Ensuring Your Building is Compliant With Fire Safety Codes
Ed Canny is Division Chief of Fire Safety and Fire Marshall.
“I am a lifelong resident of the Springfield area. I have worked for the Springfield Fire Department for the past 24 years. I have worked my way through the ranks of the Fire department from firefighter to captain working at various houses with the majority of my tenure at Station #1 in Downtown Springfield. In this capacity I became familiar with many of the buildings in the downtown area. In 2014 I transitioned to the Fire Safety Division as a fire inspector and investigator. I was able to again see many of these buildings through inspection and construction activities. In 2019, I was promoted to the position of Division Chief of Fire Safety also known as the City Fire Marshal.
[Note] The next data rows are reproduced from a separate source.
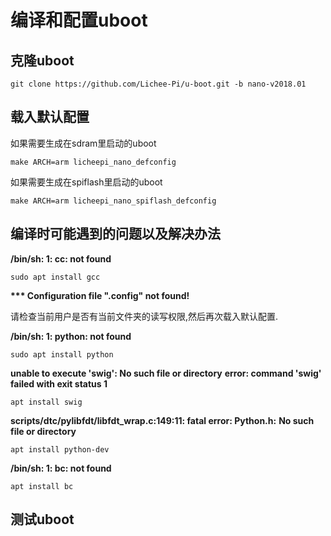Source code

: # 编译和配置uboot

## 克隆uboot


    git clone https://github.com/Lichee-Pi/u-boot.git -b nano-v2018.01

## 载入默认配置


如果需要生成在sdram里启动的uboot

    make ARCH=arm licheepi_nano_defconfig

如果需要生成在spiflash里启动的uboot

    make ARCH=arm licheepi_nano_spiflash_defconfig

## 编译时可能遇到的问题以及解决办法


**/bin/sh: 1: cc: not found**

    sudo apt install gcc

**\*\*\* Configuration file ".config" not found!**

请检查当前用户是否有当前文件夹的读写权限,然后再次载入默认配置.

**/bin/sh: 1: python: not found**

    sudo apt install python

**unable to execute 'swig': No such file or directory**
**error: command 'swig' failed with exit status 1**

    apt install swig 

**scripts/dtc/pylibfdt/libfdt\_wrap.c:149:11: fatal error: Python.h:**
    **No such file or directory**

    apt install python-dev

**/bin/sh: 1: bc: not found**

    apt install bc

## 测试uboot
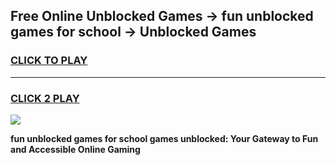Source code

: 
## Free Online Unblocked Games → fun unblocked games for school → Unblocked Games
<h3>
<a href="https://premium.freeplayer.one?title=fun_unblocked_games_for_school&ref=21F">CLICK TO PLAY</a></h3>
<hr>

<h3>
<a href="https://premium.freeplayer.one?title=fun_unblocked_games_for_school&ref=21F">CLICK 2 PLAY</a>
  
</h3>

<a href="https://premium.freeplayer.one?title=fun_unblocked_games_for_school&ref=21F/"><img src="https://clearcache.store/games.png"></a>


**fun unblocked games for school games unblocked: Your Gateway to Fun and Accessible Online Gaming**
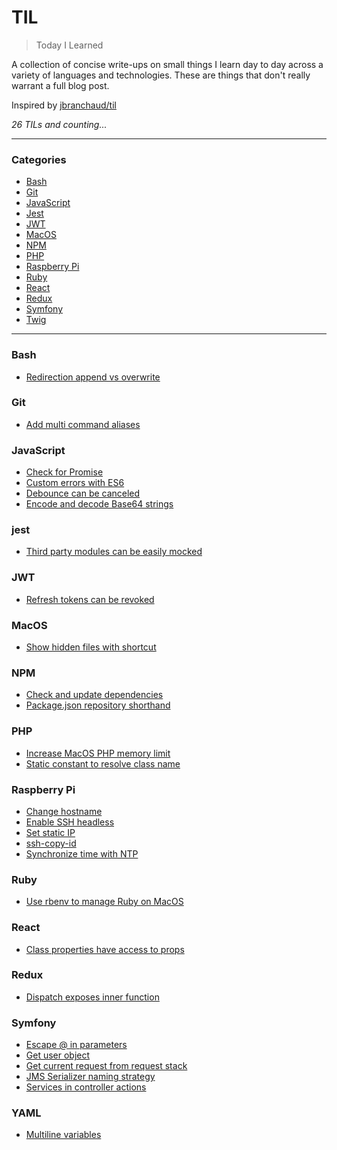# TIL

> Today I Learned

A collection of concise write-ups on small things I learn day to day across a
variety of languages and technologies. These are things that don't really
warrant a full blog post.

Inspired by [jbranchaud/til](https://github.com/jbranchaud/til)

_26 TILs and counting..._

---

### Categories

* [Bash](#bash)
* [Git](#git)
* [JavaScript](#javascript)
* [Jest](#jest)
* [JWT](#jwt)
* [MacOS](#macos)
* [NPM](#npm)
* [PHP](#php)
* [Raspberry Pi](#raspberry-pi)
* [Ruby](#ruby)
* [React](#react)
* [Redux](#redux)
* [Symfony](#symfony)
* [Twig](#twig)

---

### Bash

* [Redirection append vs overwrite](bash/redirection-append-vs-overwrite.md)

### Git

* [Add multi command aliases](git/add-multi-command-aliases.md)

### JavaScript

* [Check for Promise](javascript/check-for-promise.md)
* [Custom errors with ES6](javascript/custom-errors-with-es6.md)
* [Debounce can be canceled](javascript/debounce-can-be-canceled.md)
* [Encode and decode Base64 strings](javascript/encode-and-decode-base64-strings.md)

### jest

* [Third party modules can be easily mocked](jest/third-party-modules-can-be-easily-mocked.md)

### JWT

* [Refresh tokens can be revoked](jwt/refresh-tokens-can-be-revoked.md)

### MacOS

* [Show hidden files with shortcut](macos/show-hidden-files-with-shortcut.md)

### NPM

* [Check and update dependencies](npm/check-and-update-dependencies.md)
* [Package.json repository shorthand](npm/package-repository-shorthand.md)

### PHP

* [Increase MacOS PHP memory limit](php/increase-macos-php-memory-limit.md)
* [Static constant to resolve class name](php/static-constant-to-resolve-class-name.md)

### Raspberry Pi

* [Change hostname](raspberrypi/change-hostname.md)
* [Enable SSH headless](raspberrypi/enable-ssh-headless.md)
* [Set static IP](raspberrypi/set-static-ip.md)
* [ssh-copy-id](raspberrypi/ssh-copy-id.md)
* [Synchronize time with NTP](raspberrypi/synchronize-time-with-ntp.md)

### Ruby

* [Use rbenv to manage Ruby on MacOS](use-rbenv-to-manage-ruby-on-macos.md)

### React

* [Class properties have access to props](react/class-properties-have-access-to-props.md)

### Redux

* [Dispatch exposes inner function](redux/dispatch-exposes-inner-function.md)

### Symfony

* [Escape @ in parameters](symfony/escape-at-in-parameters.md)
* [Get user object](symfony/get-user-object.md)
* [Get current request from request stack](symfony/get-current-request-from-request-stack.md)
* [JMS Serializer naming strategy](symfony/jms-serializer-naming-strategy.md)
* [Services in controller actions](symfony/services-in-controller-actions.md)

### YAML

* [Multiline variables](yaml/multiline-variables.md)
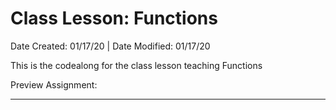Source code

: # Class Lesson: Functions

Date Created: 01/17/20 | Date Modified: 01/17/20

This is the codealong for the class lesson teaching Functions

Preview Assignment: 
***
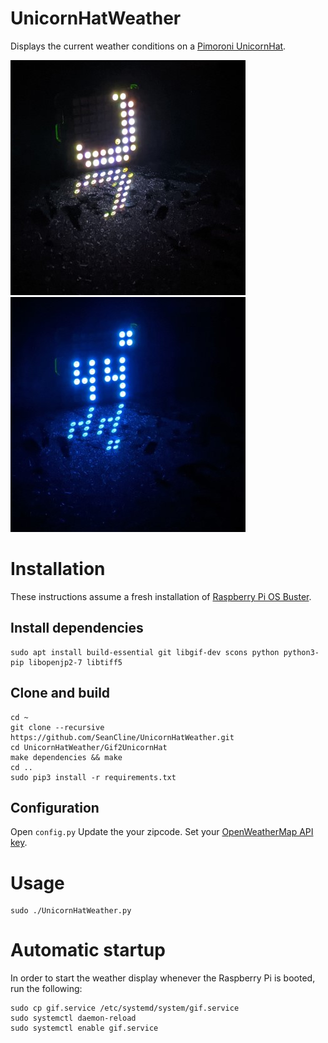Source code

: UnicornHatWeather
==============

Displays the current weather conditions on a [Pimoroni UnicornHat](https://shop.pimoroni.com/products/unicorn-hat).

![](docs/night.jpg)
![](docs/night_temp.jpg)

# Installation #
These instructions assume a fresh installation of [Raspberry Pi OS Buster](https://www.raspberrypi.org/downloads/raspberry-pi-os/).

## Install dependencies ##
	sudo apt install build-essential git libgif-dev scons python python3-pip libopenjp2-7 libtiff5

## Clone and build ##

	cd ~
	git clone --recursive https://github.com/SeanCline/UnicornHatWeather.git
	cd UnicornHatWeather/Gif2UnicornHat
	make dependencies && make
	cd ..
	sudo pip3 install -r requirements.txt

## Configuration ##
Open `config.py`
Update the your zipcode.
Set your [OpenWeatherMap API key](https://openweathermap.org/appid).

# Usage #
	sudo ./UnicornHatWeather.py

# Automatic startup #
In order to start the weather display whenever the Raspberry Pi is booted, run the following:

	sudo cp gif.service /etc/systemd/system/gif.service
	sudo systemctl daemon-reload
	sudo systemctl enable gif.service
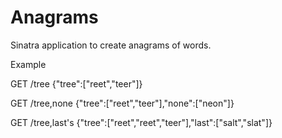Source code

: # Anagrams

Sinatra application to create anagrams of words.

Example

GET /tree
{"tree":["reet","teer"]}

GET /tree,none
{"tree":["reet","teer"],"none":["neon"]}

GET /tree,last's
{"tree":["reet","reet","teer"],"last":["salt","slat"]}
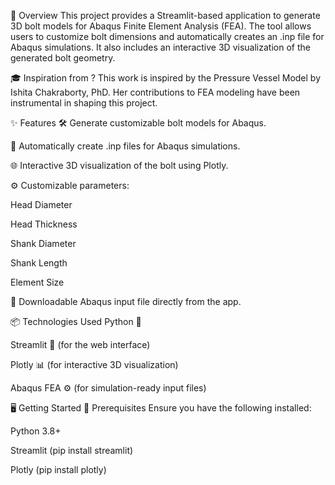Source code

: 🚀 Overview
This project provides a Streamlit-based application to generate 3D bolt models for Abaqus Finite Element Analysis (FEA). The tool allows users to customize bolt dimensions and automatically creates an .inp file for Abaqus simulations. It also includes an interactive 3D visualization of the generated bolt geometry.

🎓 Inspiration from ?
This work is inspired by the Pressure Vessel Model by Ishita Chakraborty, PhD. Her contributions to FEA modeling have been instrumental in shaping this project.

✨ Features
🛠️ Generate customizable bolt models for Abaqus.

📄 Automatically create .inp files for Abaqus simulations.

🌐 Interactive 3D visualization of the bolt using Plotly.

⚙️ Customizable parameters:

Head Diameter

Head Thickness

Shank Diameter

Shank Length

Element Size

💾 Downloadable Abaqus input file directly from the app.

📦 Technologies Used
Python 🐍

Streamlit 🌟 (for the web interface)

Plotly 📊 (for interactive 3D visualization)

Abaqus FEA ⚙️ (for simulation-ready input files)

🖥️ Getting Started
🔧 Prerequisites
Ensure you have the following installed:

Python 3.8+

Streamlit (pip install streamlit)

Plotly (pip install plotly)
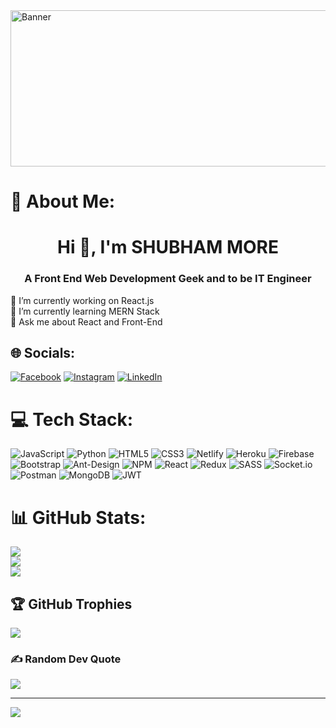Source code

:<img src="https://doc-0k-20-docs.googleusercontent.com/docs/securesc/vhv1isa1ck4t653vl15uklli1864ccoq/h0b7l868f9vtj6h33854ivi2dh93951d/1670425350000/08173647123605001548/08173647123605001548/1AoawRBvFYkGXvuJjy5cl_fbaG6YiTkKS?e=view&ax=AEKYgyQXo6sSnkgy56yiLx4UEKk7Cb9aCIj56IjhSaYVvLIMa9RdTIXoMl-3_WldyEwnN-Ir614O8n1oGBOMMEVivQd4sJnGcfC5RZY5dNueP1ejz-YyPhJCcaChAZjK68waehggRn-CGSi_wJ_ymIU2Z6DW6C3f6zyVTVQlLpTtcR_S4CqhvcjvrnI07gu15Dgsk2m8-53YE0mlrKD_YPY1OIHoWjeIEcx0ZLe-DXEcXNDTGwObDbiuzYiJa2J8ahhqickFDufaMHOhgdqZbJtLrhzqCmxAK2PkzwpxHLBPT_AO5jJI2bOhRNwh1rfcYR5k1sxuyby5BvAlLG-ra12mljgIGQZbIaBkoGLyfnPPIupVKd8jY1b41-wwYY1aoKf1KRYgOf8pM6DIuMIZAw0Ib-v_kkXluDm6aqHCPqzioOSgrNIZa2_EqDvAr4dsjvf5_BIMyYbnV8Dv2JnunLiVjUrMthgPlUXx-J0IBEykCstjHsUf2mYlfFho1-14mZAy-M80s2D2sr2BCWypOKl5x1sngGDoE5CcQeKs--hOvmK12_mNiY60mNL1-ugmuxfcG9DR6fJ7uHp62MMmrl8FRdKvkOuyoInUpEVicHOOObjEnOG8WFaJ3-Y3I-6u7Y3hpq6c5K1iGPbvLUoRVULW2e1RkHbrOnqWOcQZBU2u-Pstv7IEidvcuIcFoF53DKnQ5oYQfwMZ61wr424341wmYZrzc-BemWKl4X_knWccBjpqq2DmCc-jGlJnZcR29HU9pw4Dw_PZ_LuPr5pFfE3qrckPFeDSdgD3D3IGFDfqP_lc3zuHrxWmWEIiHcAX0WbBMHPQpea1RSwZiOl8jVSFzicfDV_ZIU0FvbN_smQO-Iixu1ZG2QNehEPHfBA7A66UlRWhGrMggWf1HGZqSodsxM506j29TN2mjWU6UAc&uuid=626b94fa-b38c-4504-a24f-bfbe757ab544&authuser=0&nonce=k808gu8e9g03g&user=08173647123605001548&hash=l8i90b9fe5j64bh96fd366s5oboia9q3.png" alt="Banner" width="1600" height="250"/>


# 💫 About Me:

<h1 align="center">Hi 👋, I'm SHUBHAM MORE</h1>
<h3 align="center">A Front End Web Development Geek and to be IT Engineer</h3>

🔭 I’m currently working on React.js<br>🌱 I’m currently learning MERN Stack<br>💬 Ask me about React and Front-End

## 🌐 Socials:
[![Facebook](https://img.shields.io/badge/Facebook-%231877F2.svg?logo=Facebook&logoColor=white)](https://facebook.com/https://www.facebook.com/shubham.more.1251/) [![Instagram](https://img.shields.io/badge/Instagram-%23E4405F.svg?logo=Instagram&logoColor=white)](https://instagram.com/https://www.instagram.com/the.shubham.more/) [![LinkedIn](https://img.shields.io/badge/LinkedIn-%230077B5.svg?logo=linkedin&logoColor=white)](https://linkedin.com/in/https://www.linkedin.com/in/shubham-more1251/) 

# 💻 Tech Stack:
![JavaScript](https://img.shields.io/badge/javascript-%23323330.svg?style=for-the-badge&logo=javascript&logoColor=%23F7DF1E) ![Python](https://img.shields.io/badge/python-3670A0?style=for-the-badge&logo=python&logoColor=ffdd54) ![HTML5](https://img.shields.io/badge/html5-%23E34F26.svg?style=for-the-badge&logo=html5&logoColor=white) ![CSS3](https://img.shields.io/badge/css3-%231572B6.svg?style=for-the-badge&logo=css3&logoColor=white) ![Netlify](https://img.shields.io/badge/netlify-%23000000.svg?style=for-the-badge&logo=netlify&logoColor=#00C7B7) ![Heroku](https://img.shields.io/badge/heroku-%23430098.svg?style=for-the-badge&logo=heroku&logoColor=white) ![Firebase](https://img.shields.io/badge/firebase-%23039BE5.svg?style=for-the-badge&logo=firebase) ![Bootstrap](https://img.shields.io/badge/bootstrap-%23563D7C.svg?style=for-the-badge&logo=bootstrap&logoColor=white) ![Ant-Design](https://img.shields.io/badge/-AntDesign-%230170FE?style=for-the-badge&logo=ant-design&logoColor=white) ![NPM](https://img.shields.io/badge/NPM-%23000000.svg?style=for-the-badge&logo=npm&logoColor=white) ![React](https://img.shields.io/badge/react-%2320232a.svg?style=for-the-badge&logo=react&logoColor=%2361DAFB) ![Redux](https://img.shields.io/badge/redux-%23593d88.svg?style=for-the-badge&logo=redux&logoColor=white) ![SASS](https://img.shields.io/badge/SASS-hotpink.svg?style=for-the-badge&logo=SASS&logoColor=white) ![Socket.io](https://img.shields.io/badge/Socket.io-black?style=for-the-badge&logo=socket.io&badgeColor=010101) ![Postman](https://img.shields.io/badge/Postman-FF6C37?style=for-the-badge&logo=postman&logoColor=white) ![MongoDB](https://img.shields.io/badge/MongoDB-%234ea94b.svg?style=for-the-badge&logo=mongodb&logoColor=white) ![JWT](https://img.shields.io/badge/JWT-black?style=for-the-badge&logo=JSON%20web%20tokens)
# 📊 GitHub Stats:
![](https://github-readme-stats.vercel.app/api?username=more1251&theme=dark&hide_border=false&include_all_commits=true&count_private=false)<br/>
![](https://github-readme-streak-stats.herokuapp.com/?user=more1251&theme=dark&hide_border=false)<br/>
![](https://github-readme-stats.vercel.app/api/top-langs/?username=more1251&theme=dark&hide_border=false&include_all_commits=true&count_private=false&layout=compact)

## 🏆 GitHub Trophies
![](https://github-profile-trophy.vercel.app/?username=more1251&theme=monokai&no-frame=false&no-bg=true&margin-w=4)

### ✍️ Random Dev Quote
![](https://quotes-github-readme.vercel.app/api?type=horizontal&theme=tokyonight)

---
[![](https://visitcount.itsvg.in/api?id=more1251&icon=2&color=5)](https://visitcount.itsvg.in)

<!-- Proudly created with GPRM ( https://gprm.itsvg.in ) -->

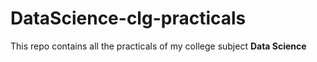 # DataScience-clg-practicals

This repo contains all the practicals of my college subject <b>Data Science</b>
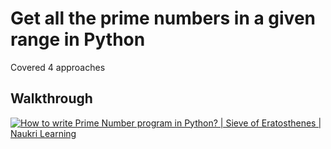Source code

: # Get all the prime numbers in a given range in Python
Covered 4 approaches


## Walkthrough
[![How to write Prime Number program in Python? | Sieve of Eratosthenes | Naukri Learning](https://yt-embed.herokuapp.com/embed?v=uWt5I9uIuOA)](https://youtu.be/uWt5I9uIuOA "How to write Prime Number program in Python? | Sieve of Eratosthenes | Naukri Learning")
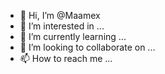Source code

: - 👋 Hi, I’m @Maamex
- 👀 I’m interested in ...
- 🌱 I’m currently learning ...
- 💞️ I’m looking to collaborate on ...
- 📫 How to reach me ...

<!---
Maamex/Maamex is a ✨ special ✨ repository because its `README.md` (this file) appears on your GitHub profile.
You can click the Preview link to take a look at your changes.
--->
The Division is charged with public education, code enforcement and building and life safety reviews. I believe Springfield has a rich history that is rooted in the downtown area. I look forward to working with developers and business owners to help make downtown Springfield a success. “
The Springfield Fire Department oversees the fire safety portion of projects and works closely with Building and Zoning to ensure that buildings are up to code. Reviewing both new and existing construction are inspected for fire safety. Before occupants can legally enter the building, it must pass fire inspection. If insufficiencies are found, they must be addressed, and the building must be reinspected and pass prior to occupancy.
Understanding downtown regulations and needed permits before you begin building or making changes will save you a great deal of time and hassle in the long run. Springfield’s knowledgeable professionals are here to help you make the most of your downtown build!
- Communicate early and often with your local experts.
- It is important to provide quality documents
- Contract with a local design professional specifically one familiar with working with downtown properties.